Un ascolto particolare di “Suspiria” di Thom Yorke
Qualche giorno fa ho partecipato a uno degli ascolti musicali più bizzarri che mi siano capitati. Il 26 ottobre prossimo uscirà per XL Recordings (l’etichetta discografica di Adele, Radiohead e The xx) la colonna sonora di Suspiria di Luca Guadagnino realizzata da Thom Yorke. Così una ventina di giornalisti è stata invitata in un contesto poco consueto per ascoltare il disco in anteprima.
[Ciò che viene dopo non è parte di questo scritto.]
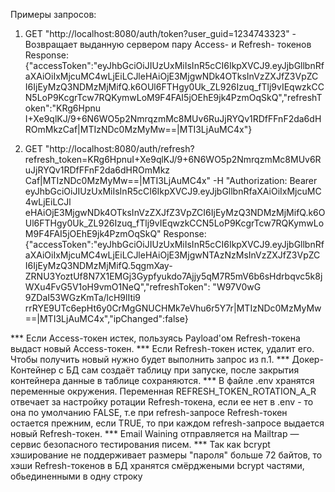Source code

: Примеры запросов:

  1) GET "http://localhost:8080/auth/token?user_guid=1234743323" - Возвращает выданную сервером пару Access- и Refresh- токенов
    Response: {"accessToken":"eyJhbGciOiJIUzUxMiIsInR5cCI6IkpXVCJ9.eyJjbGllbnRfaXAiOiIxMjcuMC4wLjEiLCJleHAiOjE3MjgwNDk4OTksInVzZXJfZ3VpZC
                I6IjEyMzQ3NDMzMjMifQ.k6OUl6FTHgy0Uk_ZL926Izuq_fTlj9vIEqwzkCCN5LoP9KcgrTcw7RQKymwLoM9F4FAI5jOEhE9jk4PzmOqSkQ","refreshToken":"KRg6Hpnu
                I+Xe9qlKJ/9+6N6WO5p2NmrqzmMc8MUv6RuJjRYQv1RDfFFnF2da6dHROmMkzCaf|MTIzNDc0MzMyMw==|MTI3LjAuMC4x"}

  2) GET "http://localhost:8080/auth/refresh?refresh_token=KRg6HpnuI+Xe9qlKJ/9+6N6WO5p2NmrqzmMc8MUv6RuJjRYQv1RDfFFnF2da6dHROmMkz
          Caf|MTIzNDc0MzMyMw==|MTI3LjAuMC4x" -H "Authorization: Bearer eyJhbGciOiJIUzUxMiIsInR5cCI6IkpXVCJ9.eyJjbGllbnRfaXAiOiIxMjcuMC4wLjEiLCJl
          eHAiOjE3MjgwNDk4OTksInVzZXJfZ3VpZCI6IjEyMzQ3NDMzMjMifQ.k6OUl6FTHgy0Uk_ZL926Izuq_fTlj9vIEqwzkCCN5LoP9KcgrTcw7RQKymwLoM9F4FAI5jOEhE9jk4PzmOqSkQ"
    Response: {"accessToken":"eyJhbGciOiJIUzUxMiIsInR5cCI6IkpXVCJ9.eyJjbGllbnRfaXAiOiIxMjcuMC4wLjEiLCJleHAiOjE3MjgwNTAzNzMsInVzZXJfZ3VpZC
                I6IjEyMzQ3NDMzMjMifQ.5qgmXay-ZRNU3YoztUf8N7X1EMGj3Gypfyukdo7Ajjy5qM7R5mV6b6sHdrbqvc5k8jWXu4FvG5V1oH9vmO1NeQ","refreshToken":
                "W97V0wG 9ZDaI53WGzKmTa/lcH9lIti9 rrRYE9UTc6epHt6y0CrMgGNUCHMk7eVhu6r5Y7r|MTIzNDc0MzMyMw==|MTI3LjAuMC4x","ipChanged":false}
   
*** Если Access-токен истек, пользуясь Payload'ом Refresh-токена выдаст новый Access-токен.
*** Если Refresh-токен истек, удалит его. Чтобы получить новый нужно будет выполнить запрос из п.1.
*** Докер-Контейнер с БД сам создаёт таблицу при запуске, после закрытия контейнера данные в таблице сохраняются.
*** В файле .env хранятся переменные окружения. Переменная REFRESH_TOKEN_ROTATION_A_R отвечает за настройку ротации Refresh-токена, если ее нет в .env - то 
она по умолчанию FALSE, т.е при refresh-запросе Refresh-токен остается прежним, если TRUE, то при каждом refresh-запросе выдается новый Refresh-токен.
*** Email Waining отправляется на Mailtrap — сервис безопасного тестирования писем.
*** Так как bcrypt хэширование не поддерживает размеры "пароля" больше 72 байтов, то хэши Refresh-токенов в БД хранятся смёрджеными bcrypt частями, обьединенными в одну строку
Il primo Suspiria, quello del 1977 di Dario Argento, si svolge in una scuola di danza che ha sede in un palazzo art nouveau che è già singolare da fuori, sulla porta, quando i personaggi ci entrano pieni di speranza o ne escono in preda al tormento; all’interno diventa ancora più inafferrabile, con volumi, forme, luci e colori che non rispondono alle leggi di plausibilità e continuità. Il film fu girato quasi interamente in studio.
La gran parte del Suspiria di Guadagnino invece è stata girata al Grand Hotel Campo dei Fiori di Varese, situato su uno dei due monti che sovrastano la città. Progettato a inizio 1900 dall’architetto Giuseppe Sommaruga e considerato un pilastro dello stile liberty, un tempo era un luogo di villeggiatura per ricchi con baffi a manubrio e ombrellini parasole, fino alla chiusura negli anni Sessanta. Oggi l’albergo è in condizione di abbandono e ospita sul tetto dei ripetitori televisivi.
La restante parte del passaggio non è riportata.